* [Assignment]:
Your answer should be an exact copy of every record.
Data for processing Start Marker
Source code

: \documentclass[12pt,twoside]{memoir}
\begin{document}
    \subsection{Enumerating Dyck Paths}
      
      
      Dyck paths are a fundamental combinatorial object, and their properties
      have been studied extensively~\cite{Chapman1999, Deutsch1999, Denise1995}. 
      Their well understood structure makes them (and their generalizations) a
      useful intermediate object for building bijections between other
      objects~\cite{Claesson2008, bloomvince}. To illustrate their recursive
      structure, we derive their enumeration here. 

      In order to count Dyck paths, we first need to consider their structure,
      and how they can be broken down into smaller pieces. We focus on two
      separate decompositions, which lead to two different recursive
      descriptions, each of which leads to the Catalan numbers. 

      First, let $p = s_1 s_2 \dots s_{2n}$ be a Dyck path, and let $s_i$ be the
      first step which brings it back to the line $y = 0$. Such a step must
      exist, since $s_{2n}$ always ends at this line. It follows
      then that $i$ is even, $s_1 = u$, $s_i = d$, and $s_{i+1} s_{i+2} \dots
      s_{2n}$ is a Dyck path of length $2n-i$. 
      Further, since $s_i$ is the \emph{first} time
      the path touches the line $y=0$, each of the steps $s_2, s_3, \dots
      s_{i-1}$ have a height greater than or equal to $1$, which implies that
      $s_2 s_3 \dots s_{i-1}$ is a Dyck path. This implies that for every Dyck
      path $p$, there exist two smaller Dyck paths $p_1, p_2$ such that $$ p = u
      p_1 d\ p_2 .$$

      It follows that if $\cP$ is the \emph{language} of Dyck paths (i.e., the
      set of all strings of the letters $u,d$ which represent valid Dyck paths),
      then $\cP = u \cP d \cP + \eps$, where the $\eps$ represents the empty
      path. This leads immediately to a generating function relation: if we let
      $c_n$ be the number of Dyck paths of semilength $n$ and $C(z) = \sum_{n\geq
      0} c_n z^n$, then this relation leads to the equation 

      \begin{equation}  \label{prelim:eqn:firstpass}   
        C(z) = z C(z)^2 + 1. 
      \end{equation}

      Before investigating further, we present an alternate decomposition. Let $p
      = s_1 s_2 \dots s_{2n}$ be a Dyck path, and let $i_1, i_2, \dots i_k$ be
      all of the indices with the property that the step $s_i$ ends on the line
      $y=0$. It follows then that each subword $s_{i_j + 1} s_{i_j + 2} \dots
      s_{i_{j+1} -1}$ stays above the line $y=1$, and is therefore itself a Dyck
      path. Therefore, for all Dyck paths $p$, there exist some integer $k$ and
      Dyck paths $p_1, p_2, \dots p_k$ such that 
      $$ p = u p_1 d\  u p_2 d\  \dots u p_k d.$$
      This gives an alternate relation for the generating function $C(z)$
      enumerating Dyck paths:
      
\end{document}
Data for processing End Marker
* [Task output]:
Source code

: \documentclass[12pt,twoside]{memoir}
\begin{document}
    \subsection{Enumerating Dyck Paths}
      
      
      Dyck paths are a fundamental combinatorial object, and their properties
      have been studied extensively~\cite{Chapman1999, Deutsch1999, Denise1995}. 
      Their well understood structure makes them (and their generalizations) a
      useful intermediate object for building bijections between other
      objects~\cite{Claesson2008, bloomvince}. To illustrate their recursive
      structure, we derive their enumeration here. 

      In order to count Dyck paths, we first need to consider their structure,
      and how they can be broken down into smaller pieces. We focus on two
      separate decompositions, which lead to two different recursive
      descriptions, each of which leads to the Catalan numbers. 

      First, let $p = s_1 s_2 \dots s_{2n}$ be a Dyck path, and let $s_i$ be the
      first step which brings it back to the line $y = 0$. Such a step must
      exist, since $s_{2n}$ always ends at this line. It follows
      then that $i$ is even, $s_1 = u$, $s_i = d$, and $s_{i+1} s_{i+2} \dots
      s_{2n}$ is a Dyck path of length $2n-i$. 
      Further, since $s_i$ is the \emph{first} time
      the path touches the line $y=0$, each of the steps $s_2, s_3, \dots
      s_{i-1}$ have a height greater than or equal to $1$, which implies that
      $s_2 s_3 \dots s_{i-1}$ is a Dyck path. This implies that for every Dyck
      path $p$, there exist two smaller Dyck paths $p_1, p_2$ such that $$ p = u
      p_1 d\ p_2 .$$

      It follows that if $\cP$ is the \emph{language} of Dyck paths (i.e., the
      set of all strings of the letters $u,d$ which represent valid Dyck paths),
      then $\cP = u \cP d \cP + \eps$, where the $\eps$ represents the empty
      path. This leads immediately to a generating function relation: if we let
      $c_n$ be the number of Dyck paths of semilength $n$ and $C(z) = \sum_{n\geq
      0} c_n z^n$, then this relation leads to the equation 

      \begin{equation}  \label{prelim:eqn:firstpass}   
        C(z) = z C(z)^2 + 1. 
      \end{equation}

      Before investigating further, we present an alternate decomposition. Let $p
      = s_1 s_2 \dots s_{2n}$ be a Dyck path, and let $i_1, i_2, \dots i_k$ be
      all of the indices with the property that the step $s_i$ ends on the line
      $y=0$. It follows then that each subword $s_{i_j + 1} s_{i_j + 2} \dots
      s_{i_{j+1} -1}$ stays above the line $y=1$, and is therefore itself a Dyck
      path. Therefore, for all Dyck paths $p$, there exist some integer $k$ and
      Dyck paths $p_1, p_2, \dots p_k$ such that 
      $$ p = u p_1 d\  u p_2 d\  \dots u p_k d.$$
      This gives an alternate relation for the generating function $C(z)$
      enumerating Dyck paths:
      
\end{document}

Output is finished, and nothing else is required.